LLM Chat Server

MCP Server

FastAPI-powered chat interface for LLMs

Stale(60)

0stars

1views

Updated Aug 24, 2025

About

A lightweight FastAPI server that facilitates real-time chat interactions with large language models such as Ollama or OpenAI. It manages sessions, tool approvals, and configurable LLM settings via environment variables or CLI arguments.

Capabilities

Resources

Access data sources

Tools

Execute functions

Prompts

Pre-built templates

Sampling

AI model interactions

Overview

The Mcp Http Host is a lightweight, FastAPI‑based server that exposes an LLM chat interface to AI assistants through the Model Context Protocol. It bridges a local or cloud‑based language model—whether an Ollama instance or an OpenAI‑compatible endpoint—with the MCP ecosystem, allowing assistants to send user messages, receive model responses, and invoke external tools in a structured manner. By abstracting the details of model invocation behind standard HTTP endpoints, developers can plug the server into any MCP‑compliant workflow without modifying their assistant code.

At its core, the server handles four key interactions: starting a new chat session, forwarding user messages to the LLM, receiving tool call suggestions from the model, and approving or denying those calls. When a user message arrives, the server forwards it to the configured LLM provider, optionally streams the reply, and returns a JSON payload that includes the assistant’s text, any proposed tool usage (with arguments), and a unique request identifier. The assistant can then decide whether to execute the suggested tool; if it chooses to, it posts an approval request back to the server, which in turn triggers the tool execution pipeline. This two‑step approval flow keeps sensitive operations under explicit user control while still enabling the model to suggest powerful actions.

Key capabilities of the server include:

Provider agnosticism: Switch between Ollama and OpenAI backends simply by setting environment variables or CLI flags.
Dynamic configuration: All settings—model name, temperature, context window size, base URLs—are adjustable at launch time, facilitating experimentation and rapid iteration.
Session management: Each chat session is isolated with its own working directory and state, ensuring that file‑system interactions remain contained.
Tool integration: The server exposes a standard tool approval endpoint, allowing assistants to leverage external commands (e.g., filesystem access, code execution) while maintaining safety.
Streaming support: When enabled, the server streams partial responses from the LLM, improving latency for long outputs.

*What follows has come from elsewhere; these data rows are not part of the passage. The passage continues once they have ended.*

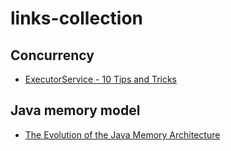 # links-collection

## Concurrency

* [ExecutorService - 10 Tips and Tricks](https://dzone.com/articles/executorservice-10-tips-and)

## Java memory model

* [The Evolution of the Java Memory Architecture](https://dzone.com/articles/evolution-of-the-java-memory-architecture-java-17)
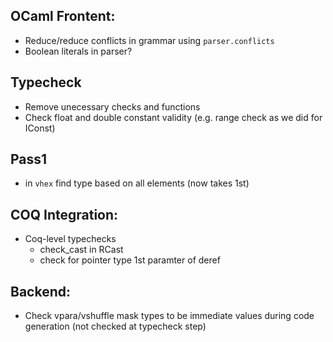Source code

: 

## OCaml Frontent: ##

* Reduce/reduce conflicts in grammar using `parser.conflicts`
* Boolean literals in parser?

## Typecheck ##

* Remove unecessary checks and functions
* Check float and double constant validity (e.g. range check as we did for IConst)

## Pass1 ###

* in `vhex` find type based on all elements (now takes 1st)

## COQ Integration: ##

* Coq-level typechecks
  * check_cast in RCast
  * check for pointer type 1st paramter of deref

## Backend: ##

* Check vpara/vshuffle mask types to be immediate values during code generation (not checked at typecheck step)



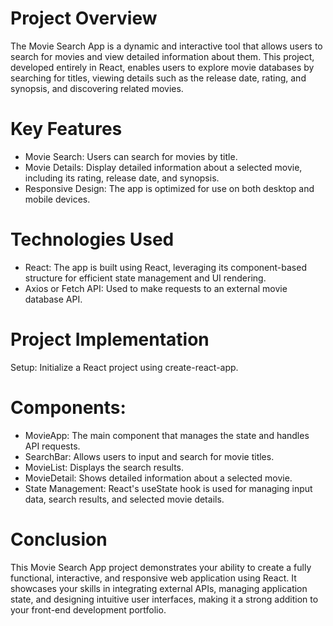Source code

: # Project Overview
The Movie Search App is a dynamic and interactive tool that allows users to search for movies and view detailed information about them. This project, developed entirely in React, enables users to explore movie databases by searching for titles, viewing details such as the release date, rating, and synopsis, and discovering related movies.
# Key Features
- Movie Search: Users can search for movies by title.
- Movie Details: Display detailed information about a selected movie, including its rating, release date, and synopsis.
- Responsive Design: The app is optimized for use on both desktop and mobile devices.
# Technologies Used
- React: The app is built using React, leveraging its component-based structure for efficient state management and UI rendering.
- Axios or Fetch API: Used to make requests to an external movie database API.
# Project Implementation
Setup: Initialize a React project using create-react-app.
# Components:
- MovieApp: The main component that manages the state and handles API requests.
- SearchBar: Allows users to input and search for movie titles.
- MovieList: Displays the search results.
- MovieDetail: Shows detailed information about a selected movie.
- State Management: React's useState hook is used for managing input data, search results, and selected movie details.
# Conclusion
This Movie Search App project demonstrates your ability to create a fully functional, interactive, and responsive web application using React. It showcases your skills in integrating external APIs, managing application state, and designing intuitive user interfaces, making it a strong addition to your front-end development portfolio.
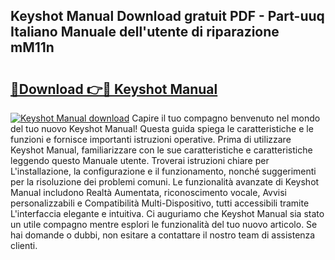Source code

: ## Keyshot Manual Download gratuit PDF - Part-uuq Italiano Manuale dell'utente di riparazione mM11n

# <h2><a href="http://dff8f3.blite.top/?on=Keyshot+Manual">🔗Download 👉🔴 Keyshot Manual</a></h2>

[![Keyshot Manual download](https://i.imgur.com/lujVjoI.png)](http://dff8f3.blite.top/?on=Keyshot+Manual)
Capire il tuo compagno benvenuto nel mondo del tuo nuovo Keyshot Manual! Questa guida spiega le caratteristiche e le funzioni e fornisce importanti istruzioni operative. Prima di utilizzare Keyshot Manual, familiarizzare con le sue caratteristiche e caratteristiche leggendo questo Manuale utente. Troverai istruzioni chiare per L'installazione, la configurazione e il funzionamento, nonché suggerimenti per la risoluzione dei problemi comuni. Le funzionalità avanzate di Keyshot Manual includono Realtà Aumentata, riconoscimento vocale, Avvisi personalizzabili e Compatibilità Multi-Dispositivo, tutti accessibili tramite L'interfaccia elegante e intuitiva. Ci auguriamo che Keyshot Manual sia stato un utile compagno mentre esplori le funzionalità del tuo nuovo articolo. Se hai domande o dubbi, non esitare a contattare il nostro team di assistenza clienti.
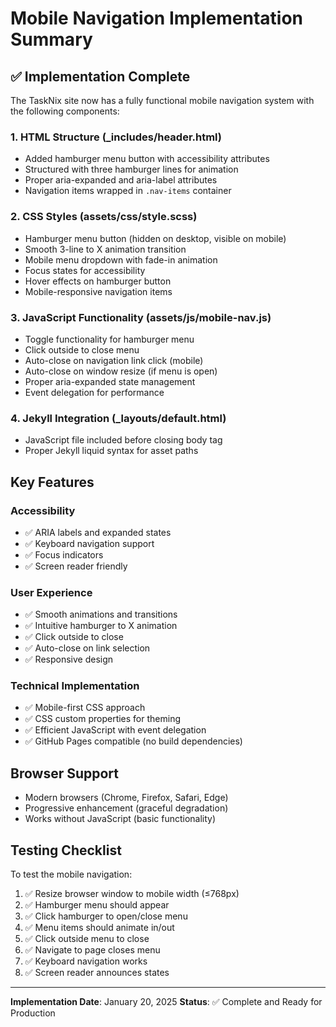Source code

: # Mobile Navigation Implementation Summary

## ✅ Implementation Complete

The TaskNix site now has a fully functional mobile navigation system with the following components:

### 1. HTML Structure (\_includes/header.html)
- Added hamburger menu button with accessibility attributes
- Structured with three hamburger lines for animation
- Proper aria-expanded and aria-label attributes
- Navigation items wrapped in `.nav-items` container

### 2. CSS Styles (assets/css/style.scss)
- Hamburger menu button (hidden on desktop, visible on mobile)
- Smooth 3-line to X animation transition
- Mobile menu dropdown with fade-in animation
- Focus states for accessibility
- Hover effects on hamburger button
- Mobile-responsive navigation items

### 3. JavaScript Functionality (assets/js/mobile-nav.js)
- Toggle functionality for hamburger menu
- Click outside to close menu
- Auto-close on navigation link click (mobile)
- Auto-close on window resize (if menu is open)
- Proper aria-expanded state management
- Event delegation for performance

### 4. Jekyll Integration (\_layouts/default.html)
- JavaScript file included before closing body tag
- Proper Jekyll liquid syntax for asset paths

## Key Features

### Accessibility
- ✅ ARIA labels and expanded states
- ✅ Keyboard navigation support
- ✅ Focus indicators
- ✅ Screen reader friendly

### User Experience  
- ✅ Smooth animations and transitions
- ✅ Intuitive hamburger to X animation
- ✅ Click outside to close
- ✅ Auto-close on link selection
- ✅ Responsive design

### Technical Implementation
- ✅ Mobile-first CSS approach
- ✅ CSS custom properties for theming
- ✅ Efficient JavaScript with event delegation
- ✅ GitHub Pages compatible (no build dependencies)

## Browser Support
- Modern browsers (Chrome, Firefox, Safari, Edge)
- Progressive enhancement (graceful degradation)
- Works without JavaScript (basic functionality)

## Testing Checklist
To test the mobile navigation:
1. ✅ Resize browser window to mobile width (≤768px)
2. ✅ Hamburger menu should appear
3. ✅ Click hamburger to open/close menu
4. ✅ Menu items should animate in/out
5. ✅ Click outside menu to close
6. ✅ Navigate to page closes menu
7. ✅ Keyboard navigation works
8. ✅ Screen reader announces states

---
**Implementation Date**: January 20, 2025
**Status**: ✅ Complete and Ready for Production
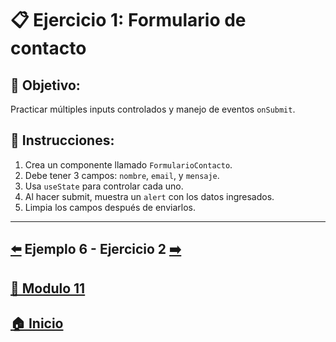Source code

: # 📋 Ejercicio 1: Formulario de contacto

## 🎯 Objetivo:
Practicar múltiples inputs controlados y manejo de eventos `onSubmit`.

## 📝 Instrucciones:
1. Crea un componente llamado `FormularioContacto`.
2. Debe tener 3 campos: `nombre`, `email`, y `mensaje`.
3. Usa `useState` para controlar cada uno.
4. Al hacer submit, muestra un `alert` con los datos ingresados.
5. Limpia los campos después de enviarlos.
---

## [⬅️](../Ejemplos/Ejemplo_6.md) Ejemplo 6 - Ejercicio 2 [➡️](../Ejercicios/Ejercicio_2.md) 
## [📄 Modulo 11](../Modulo_11.md)
## [🏠 Inicio](../../README.md)

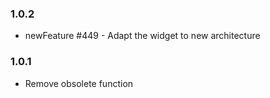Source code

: ### 1.0.2
* newFeature #449 - Adapt the widget to new architecture

### 1.0.1
* Remove obsolete function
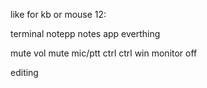 like for kb or mouse 12:

terminal
notepp
notes app
everthing

mute vol
mute mic/ptt
ctrl
ctrl win
monitor off

editing

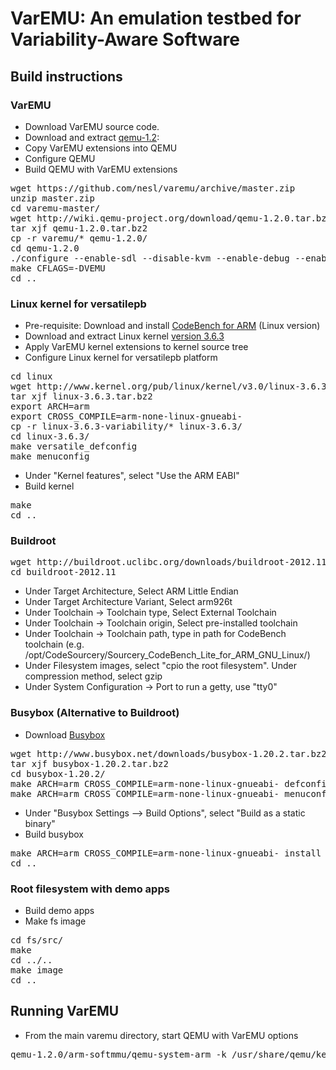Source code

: # VarEMU: An emulation testbed for Variability-Aware Software

## Build instructions

### VarEMU

* Download VarEMU source code.
* Download and extract [qemu-1.2](http://wiki.qemu-project.org/download/qemu-1.2.0.tar.bz2):
* Copy VarEMU extensions into QEMU
* Configure QEMU
* Build QEMU with VarEMU extensions

<pre>
wget https://github.com/nesl/varemu/archive/master.zip
unzip master.zip
cd varemu-master/
wget http://wiki.qemu-project.org/download/qemu-1.2.0.tar.bz2
tar xjf qemu-1.2.0.tar.bz2
cp -r varemu/* qemu-1.2.0/
cd qemu-1.2.0
./configure --enable-sdl --disable-kvm --enable-debug --enable-debug-tcg --target-list=arm-softmmu
make CFLAGS=-DVEMU
cd ..
</pre>

### Linux kernel for versatilepb

* Pre-requisite: Download and install [CodeBench for ARM](https://sourcery.mentor.com/sgpp/lite/arm/portal/subscription?@template=lite) (Linux version)
* Download and extract Linux kernel [version 3.6.3](http://www.kernel.org/pub/linux/kernel/v3.0/linux-3.6.3.tar.bz2)
* Apply VarEMU kernel extensions to kernel source tree
* Configure Linux kernel for versatilepb platform

<pre>
cd linux
wget http://www.kernel.org/pub/linux/kernel/v3.0/linux-3.6.3.tar.bz2
tar xjf linux-3.6.3.tar.bz2
export ARCH=arm
export CROSS_COMPILE=arm-none-linux-gnueabi-
cp -r linux-3.6.3-variability/* linux-3.6.3/
cd linux-3.6.3/
make versatile_defconfig
make menuconfig
</pre>

* Under "Kernel features", select "Use the ARM EABI"
* Build kernel

<pre>
make
cd ..
</pre>

### Buildroot

<pre>
wget http://buildroot.uclibc.org/downloads/buildroot-2012.11.tar.bz2
cd buildroot-2012.11
</pre>

* Under Target Architecture, Select ARM Little Endian
* Under Target Architecture Variant, Select arm926t
* Under Toolchain -> Toolchain type, Select External Toolchain
* Under Toolchain -> Toolchain origin, Select pre-installed toolchain
* Under Toolchain -> Toolchain path, type in path for CodeBench toolchain (e.g. /opt/CodeSourcery/Sourcery_CodeBench_Lite_for_ARM_GNU_Linux/)
* Under Filesystem images, select "cpio the root filesystem". Under compression method, select gzip
* Under System Configuration -> Port to run a getty, use "tty0"

### Busybox (Alternative to Buildroot) 

* Download [Busybox](http://www.busybox.net/downloads/busybox-1.20.2.tar.bz2)

<pre>
wget http://www.busybox.net/downloads/busybox-1.20.2.tar.bz2
tar xjf busybox-1.20.2.tar.bz2
cd busybox-1.20.2/
make ARCH=arm CROSS_COMPILE=arm-none-linux-gnueabi- defconfig
make ARCH=arm CROSS_COMPILE=arm-none-linux-gnueabi- menuconfig
</pre>

* Under "Busybox Settings –> Build Options", select "Build as a static binary"
* Build busybox

<pre>
make ARCH=arm CROSS_COMPILE=arm-none-linux-gnueabi- install
cd ..
</pre>

### Root filesystem with demo apps

* Build demo apps
* Make fs image

<pre>
cd fs/src/
make
cd ../..
make image
cd ..
</pre>

## Running VarEMU

* From the main varemu directory, start QEMU with VarEMU options

<pre>
qemu-1.2.0/arm-softmmu/qemu-system-arm -k /usr/share/qemu/keymaps/en-us -M versatilepb -m 128M -kernel linux/img/zImage -initrd linux/img/rootfs.img.gz -append "root=/dev/ram rdinit=/sbin/init console=ttyAMA0" -singlestep -variability power_model_data/instance_01.txt -nographic 
</pre>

Typical use cases span rapid prototyping of code assistants, educational tooling where students can interact with a local LLM, and internal devops pipelines that need to run model‑guided scripts on a server. For example, an engineering team can deploy the MCP host locally, configure it to use a high‑capacity coder model, and let their AI assistant automatically fetch files, run tests, or generate documentation—all mediated through the MCP protocol. The server’s clear separation of concerns and minimal configuration overhead make it an attractive choice for developers who want to harness LLMs in a controlled, tool‑aware environment.